Welche Nebenwirkungen hat Metformin?
Bei einem erheblichen Teil der Anwenderinnen und Anwender verursacht Metformin Magen-Darm-Beschwerden wie Durchfall, Übelkeit und Erbrechen. Sprich mit deinem Arzt darüber, ob eine langsame Dosissteigerung sinnvoll ist, oder ziehe eine Alternative in Betracht, wenn die Beschwerden anhalten.
Magen-Darm-Beschwerden sind die häufigsten Nebenwirkungen von Metformin. In einer randomisierten Studie mit Frauen, die an PCOS erkrankt waren, bekamen 31,6 % Durchfall, 14,0 % mussten erbrechen, 13,2 % litten unter Übelkeit, 11,4 % verloren den Appetit und 8,8 % berichteten von Magenschmerzen. Im Vergleich zu Placebo oder Akupunktur traten diese Beschwerden deutlich öfter auf.
Wie hoch das allgemeine Nebenwirkungsrisiko ist, untersuchte ein Cochrane-Review bei Frauen, die Metformin rund um eine IVF-Behandlung einnahmen. Die Metformin-Gruppe hatte gut dreimal so häufig Nebenwirkungen wie die Placebo-Gruppe. Die Autoren stuften die Aussagesicherheit dieses Wertes zwar als gering ein, doch die Richtung ist eindeutig: Metformin erhöht das Nebenwirkungsrisiko erheblich.

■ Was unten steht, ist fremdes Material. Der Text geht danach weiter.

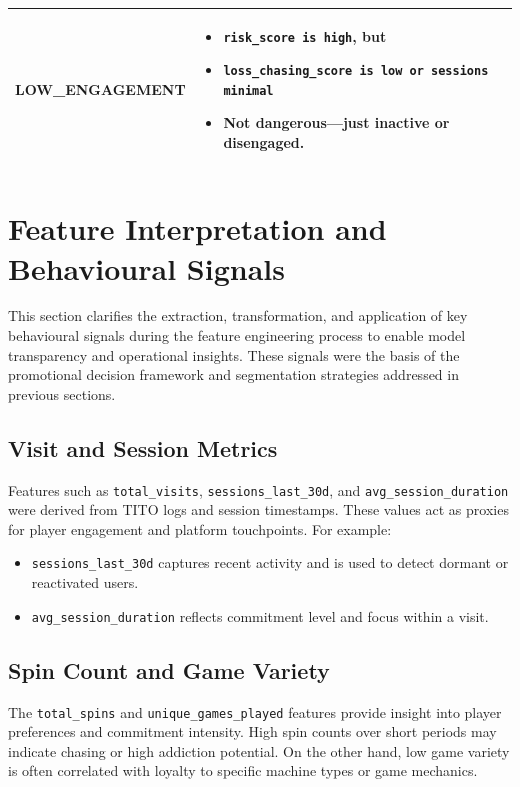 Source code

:\documentclass[12pt,a4paper]{report}
\begin{document}
\begin{table}[H]
\begin{tabular}{p{4.3cm} p{9.5cm}}
\textbf{LOW\_ENGAGEMENT} & 
\begin{itemize}[noitemsep, topsep=0pt]
    \item \texttt{risk\_score is high}, but
    \item \texttt{loss\_chasing\_score is low or sessions minimal}
    \item Not dangerous—just inactive or disengaged.
\end{itemize}
\\
\bottomrule
\end{tabular}
\end{table}


\section{Feature Interpretation and Behavioural Signals}
\label{sec:feature_interpretation}

This section clarifies the extraction, transformation, and application of key behavioural signals during the feature engineering process to enable model transparency and operational insights. These signals were the basis of the promotional decision framework and segmentation strategies addressed in previous sections.

\subsection*{Visit and Session Metrics}
Features such as \texttt{total\_visits}, \texttt{sessions\_last\_30d}, and \texttt{avg\_session\_duration} were derived from TITO logs and session timestamps. These values act as proxies for player engagement and platform touchpoints. For example:
\begin{itemize}
    \item \texttt{sessions\_last\_30d} captures recent activity and is used to detect dormant or reactivated users.
    \item \texttt{avg\_session\_duration} reflects commitment level and focus within a visit.
\end{itemize}

\subsection*{Spin Count and Game Variety}
The \texttt{total\_spins} and \texttt{unique\_games\_played} features provide insight into player preferences and commitment intensity. High spin counts over short periods may indicate chasing or high addiction potential. On the other hand, low game variety is often correlated with loyalty to specific machine types or game mechanics.
\end{document}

Eine seltene, aber schwerwiegende Komplikation ist die Laktatazidose, eine gefährliche Ansammlung von Milchsäure im Blut. Das Risiko dafür ist gering, besteht aber grundsätzlich. Menschen mit eingeschränkter Nierenfunktion sind besonders gefährdet, weil Metformin dann schlechter ausgeschieden wird.
Magen-Darm-Probleme lassen sich teilweise abmildern, indem man Metformin zu den Mahlzeiten einnimmt oder die Dosis schrittweise steigert. Dennoch brechen manche Menschen die Behandlung wegen dieser Beschwerden ab oder wechseln zu einer Alternative. Das ist auch ein Grund, warum Forschende nach Wirkstoffen suchen, die ähnliche Effekte erzielen, aber besser verträglich sind.
Alle Aussagen beruhen auf Studien mit Frauen mit PCOS (RCTs und ein Cochrane-Review). Ob die Nebenwirkungshäufigkeit bei anderen Gruppen, etwa Menschen mit Typ-2-Diabetes, vergleichbar ist, lässt sich auf Basis der vorliegenden Quellen nicht beurteilen.